Aim of the task = This exercise asks for a copy of each line in the records below with the word "energy" in it.

※ ※ ※

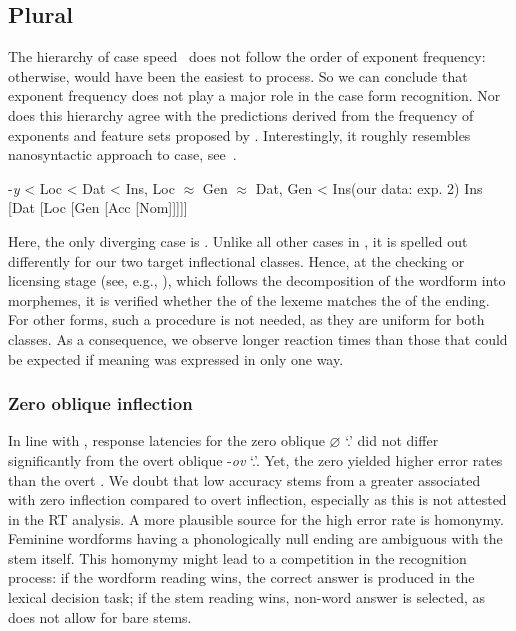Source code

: \documentclass[output=paper, modfonts,newtxmath,hidelinks]{langscibook}
\begin{document}
\subsection{Plural} 
The hierarchy of  case  speed~ does not follow the order of exponent frequency: otherwise,  would have been the easiest to process. So we can conclude that exponent frequency does not play a major role in the case form recognition. Nor does this hierarchy agree with the predictions derived from the frequency of exponents and feature sets proposed by \citet{muller2004decomposing, wiese2004categories, wunderlich2004there}. Interestingly, it roughly resembles  nanosyntactic approach to  case, see~.

\ea \ea	\label{ex:plHierarchy} -\textit{y} < Loc < Dat < Ins, Loc $\approx$ Gen $\approx$ Dat, Gen < Ins\hfill (our data: exp. 2)
    \ex \label{ex:cahafunc} \ob Ins [Dat [Loc [Gen [Acc [Nom]]]]]\cb
    \z 
\z

\noindent Here, the only diverging case is . Unlike all other cases in , it is spelled out differently for our two target inflectional classes. Hence, at the checking or licensing stage (see, e.g., \citealt{bertram2000role}), which follows the decomposition of the wordform into morphemes,  it is verified whether the  of the lexeme matches the  of the ending. For other  forms, such a procedure is not needed, as they are uniform for both classes. As a consequence, we observe longer reaction times than those that could be expected if   meaning was expressed in only one way.

\subsubsection{{Zero oblique inflection}}
In line with \citet{gor2017processing}, response latencies for the zero oblique \textit{$\varnothing$} `\genn.\pl' did not differ significantly from the overt oblique -\textit{ov} `\genn.\pl'. Yet, the zero  yielded higher error rates than the overt . We doubt that low accuracy stems from a greater  associated with zero inflection compared to overt inflection, especially as this is not attested in the RT analysis. A more plausible source for the high error rate is homonymy. Feminine   wordforms having a phonologically null ending are ambiguous with the stem itself. This homonymy might lead to a competition in the recognition process: if the wordform reading wins, the correct answer is produced in the lexical decision task; if the stem reading wins, non-word answer is selected, as  does not allow for bare stems.
\end{document}
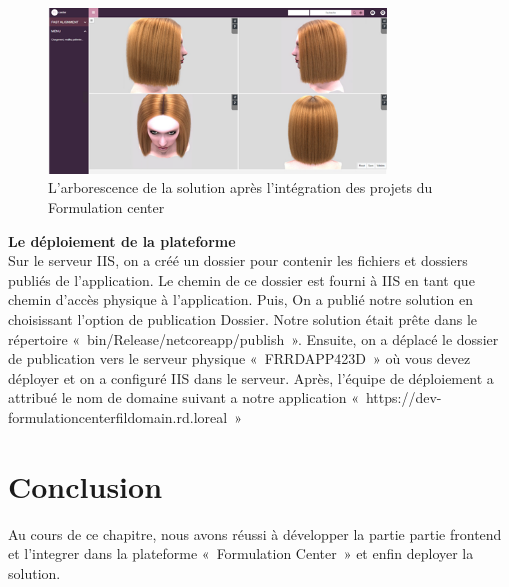 \begin{figure}[!ht]\centering
\includegraphics[width=0.8\textwidth]{chapitres/chapitre5/figures/IntegrationFC.png}
\caption{L’arborescence de la solution après l’intégration des projets du Formulation center }
\label{fig:arbo}
\end{figure}

\newpage
\textbf{Le déploiement de la plateforme}
\\
Sur le serveur IIS, on a créé un dossier pour contenir les fichiers et dossiers publiés de l’application. Le chemin de ce dossier est fourni à IIS en tant que chemin d’accès physique à l’application. Puis, On a publié notre solution en choisissant l’option de publication Dossier. Notre solution était prête dans le répertoire « bin/Release/netcoreapp/publish ». Ensuite, on a déplacé le dossier de publication vers le serveur physique « FRRDAPP423D » où vous devez déployer et on a configuré IIS dans le serveur. Après, l’équipe de déploiement a attribué le nom de domaine suivant a notre application « https://dev-formulationcenterfildomain.rd.loreal »



\section*{Conclusion}
Au cours de ce chapitre, nous avons réussi à développer la partie partie frontend et l'integrer dans la plateforme « Formulation Center » et enfin deployer la solution.
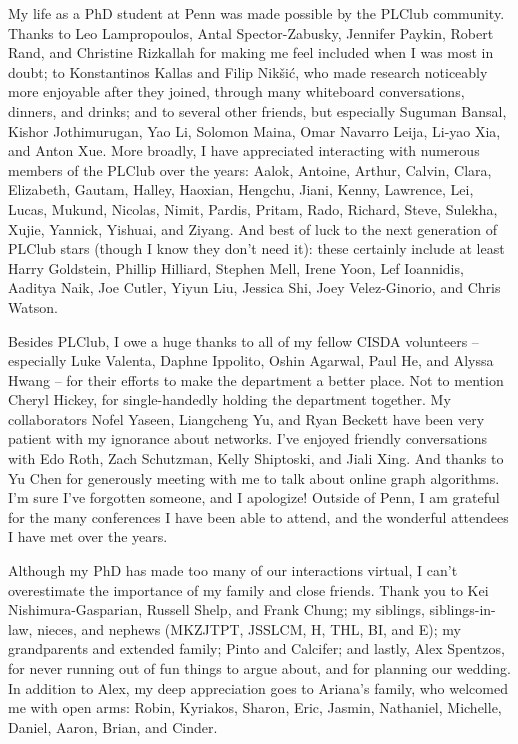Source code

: My life as a PhD student at Penn was made possible by the PLClub community.
Thanks to Leo Lampropoulos, Antal Spector-Zabusky, Jennifer Paykin, Robert Rand, and Christine Rizkallah for making me feel included when I was most in doubt;
to Konstantinos Kallas and Filip Nikšić, who made research noticeably more enjoyable after they joined, through many whiteboard conversations, dinners, and drinks;
and to several other friends, but especially Suguman Bansal, Kishor Jothimurugan, Yao Li, Solomon Maina, Omar Navarro Leija, Li-yao Xia, and Anton Xue.
More broadly, I have appreciated interacting with numerous members of the PLClub over the years:
Aalok, Antoine, Arthur, Calvin, Clara,
Elizabeth, Gautam, Halley, Haoxian, Hengchu,
Jiani, Kenny, Lawrence, Lei, Lucas,
Mukund, Nicolas, Nimit, Pardis, Pritam,
Rado, Richard, Steve, Sulekha, Xujie,
Yannick, Yishuai, and Ziyang.
And best of luck to the next generation of PLClub stars
(though I know they don't need it):
these certainly include at least
Harry Goldstein, Phillip Hilliard, Stephen Mell, Irene Yoon,
Lef Ioannidis, Aaditya Naik,
Joe Cutler, Yiyun Liu, Jessica Shi, Joey Velez-Ginorio, and Chris Watson.

Besides PLClub, I owe a huge thanks to all of my fellow CISDA volunteers -- especially Luke Valenta, Daphne Ippolito, Oshin Agarwal, Paul He, and Alyssa Hwang -- for their efforts to make the department a better place.
Not to mention Cheryl Hickey, for single-handedly holding the department together.
My collaborators Nofel Yaseen, Liangcheng Yu, and Ryan Beckett have been very patient with my ignorance about networks.
I've enjoyed friendly conversations with Edo Roth, Zach Schutzman, Kelly Shiptoski, and Jiali Xing.
And thanks to Yu Chen for generously meeting with me to talk about online graph algorithms.
I'm sure I've forgotten someone, and I apologize!
Outside of Penn, I am grateful for the many conferences I have been able to attend, and the wonderful attendees I have met over the years.

Although my PhD has made too many of our interactions virtual, I can't overestimate the importance of my family and close friends.
Thank you to Kei Nishimura-Gasparian, Russell Shelp, and Frank Chung; my siblings, siblings-in-law, nieces, and nephews (MKZJTPT, JSSLCM, H, THL, BI, and E); my grandparents and extended family; Pinto and Calcifer;
and lastly, Alex Spentzos, for never running out of fun things to argue about, and for planning our wedding. In addition to Alex, my deep appreciation goes to Ariana's family, who welcomed me with open arms: Robin, Kyriakos, Sharon, Eric, Jasmin, Nathaniel, Michelle, Daniel, Aaron, Brian, and Cinder.

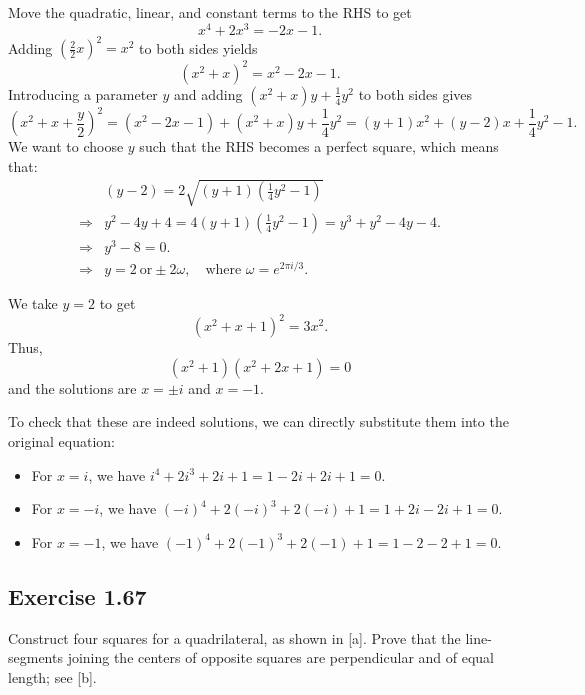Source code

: \documentclass{article}
\begin{document}
\begin{solution}
  Move the quadratic, linear, and constant terms to the RHS to get
  \[
    x^4 + 2x^3 = -2x - 1.
  \]
  Adding $(\frac{2}{2}x)^2 = x^2$ to both sides yields
  \[
    (x^2 + x)^2 = x^2 - 2x - 1.
  \]
  Introducing a parameter $y$ and adding $(x^2 + x)y +
  \frac{1}{4}y^2$ to both sides gives
  \[
    (x^2 + x + \frac{y}{2})^2 = (x^2 - 2x - 1) + (x^2 + x)y + \frac{1}{4}y^2
    = (y+1) x^2 + (y - 2)x + \frac{1}{4}y^2 - 1.
  \]
  We want to choose $y$ such that the RHS becomes a perfect square,
  which means that:
  \[
    \begin{aligned}
      &(y-2) = 2 \sqrt{(y+1)(\frac{1}{4}y^2-1)} \\
      \Rightarrow& y^2 - 4y + 4 = 4(y+1)(\frac{1}{4}y^2-1) = y^3+y^2-4y-4. \\
      \Rightarrow& y^3 - 8 = 0. \\
      \Rightarrow& y = 2 \ \text{or} \pm 2\omega, \quad \text{where }
      \omega = e^{2\pi i/3}.
    \end{aligned}
  \]

  We take $y = 2$ to get
  \[
    (x^2 + x + 1)^2 = 3x^2.
  \]
  Thus, \[
    (x^2 + 1)(x^2 + 2x + 1) = 0
  \]
  and the solutions are $x = \pm i$ and $x = -1$.

  To check that these are indeed solutions, we can directly substitute them
  into the original equation:
  \begin{itemize}
    \item For $x = i$, we have $i^4 + 2i^3 + 2i + 1 = 1 - 2i + 2i + 1 = 0$.
    \item For $x = -i$, we have $(-i)^4 + 2(-i)^3 + 2(-i) + 1 = 1 +
      2i - 2i + 1 = 0$.
    \item For $x = -1$, we have $(-1)^4 + 2(-1)^3 + 2(-1) + 1 = 1 - 2
      - 2 + 1 = 0$.
  \end{itemize}

\end{solution}

\subsection{Exercise 1.67}
Construct four squares for a quadrilateral, as shown in [a]. Prove
that the line-segments joining the centers of opposite squares are
perpendicular and of equal length; see [b].
\end{document}
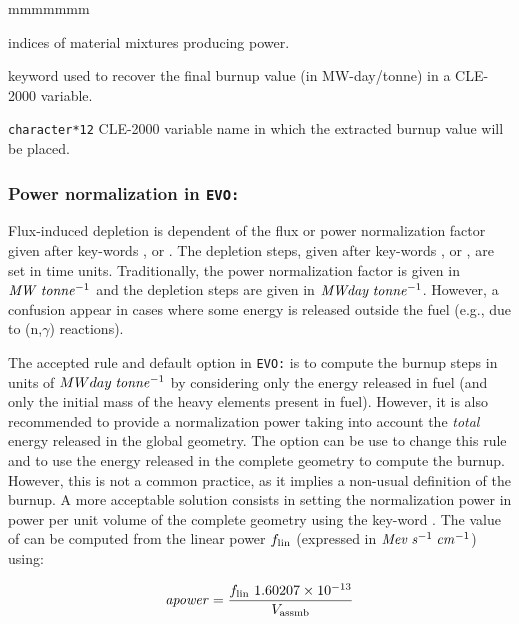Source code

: \begin{ListeDeDescription}{mmmmmmm}
\item[\dusa{mixpwr}] indices of material mixtures producing power.

\item[\moc{PICK}]  keyword used to recover the final burnup value (in MW-day/tonne) in a CLE-2000 variable.

\item[\dusa{burnup}] \texttt{character*12} CLE-2000 variable name in which the extracted burnup value will be placed.

\end{ListeDeDescription}

\subsubsection{Power normalization in {\tt EVO:}}\label{sect:powerevo}

Flux-induced depletion is dependent of the flux or power normalization factor
given after key-words ,  or . The depletion
steps, given after key-words ,  or , are set
in time units. Traditionally, the power normalization factor is given in
${\it MW}\;{\it tonne}^{-1}$ and the depletion steps are given in
${\it MWday}\;{\it tonne}^{-1}$. However, a confusion appear in cases where
some energy is released outside the fuel (e.g., due to (n,$\gamma$) reactions).

\vskip 0.2cm

The accepted rule and default option in {\tt EVO:} is to compute the burnup
steps in units of $MWday\;{\it tonne}^{-1}$ by considering only the energy
released in fuel (and only the initial mass of the heavy elements present
in fuel). However, it is also recommended to provide a normalization power
taking into account the {\sl total} energy released in the global geometry.
The  option can be use to change this rule and to use
the energy released in the complete geometry to compute the burnup. However,
this is not a
common practice, as it implies a non-usual definition of the burnup.
A more acceptable solution consists in setting the normalization power
in power per unit volume of the complete geometry using the key-word
. The value of  can be computed from the linear
power $f_{\rm lin}$ (expressed in ${\it Mev}\;{\it s}^{-1}\;{\it cm}^{-1}$)
using:

\begin{equation}
{\it apower}={f_{\rm lin} \ 1.60207 \times 10^{-13} \over V_{\rm assmb}}
\label{eq:eq1}
\end{equation}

※ ※ ※

Result of this exercise =
some energy is released outside the fuel (e.g., due to (n,$\gamma$) reactions).
steps in units of $MWday\;{\it tonne}^{-1}$ by considering only the energy
taking into account the {\sl total} energy released in the global geometry.
the energy released in the complete geometry to compute the burnup. However,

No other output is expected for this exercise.